> Required work
Among the entries, which lines carry the string "secure"? Copy every one.

START Supplied material

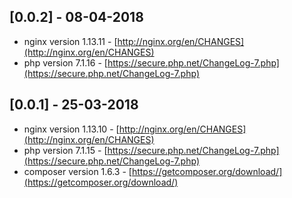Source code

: ## [0.0.2] - 08-04-2018
- nginx version 1.13.11 - [http://nginx.org/en/CHANGES](http://nginx.org/en/CHANGES)
- php version 7.1.16 - [https://secure.php.net/ChangeLog-7.php](https://secure.php.net/ChangeLog-7.php)

## [0.0.1] - 25-03-2018
- nginx version 1.13.10 - [http://nginx.org/en/CHANGES](http://nginx.org/en/CHANGES)
- php version 7.1.15 - [https://secure.php.net/ChangeLog-7.php](https://secure.php.net/ChangeLog-7.php)
- composer version 1.6.3 - [https://getcomposer.org/download/](https://getcomposer.org/download/)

END Supplied material

> Output below
- php version 7.1.16 - [https://secure.php.net/ChangeLog-7.php](https://secure.php.net/ChangeLog-7.php)
- php version 7.1.15 - [https://secure.php.net/ChangeLog-7.php](https://secure.php.net/ChangeLog-7.php)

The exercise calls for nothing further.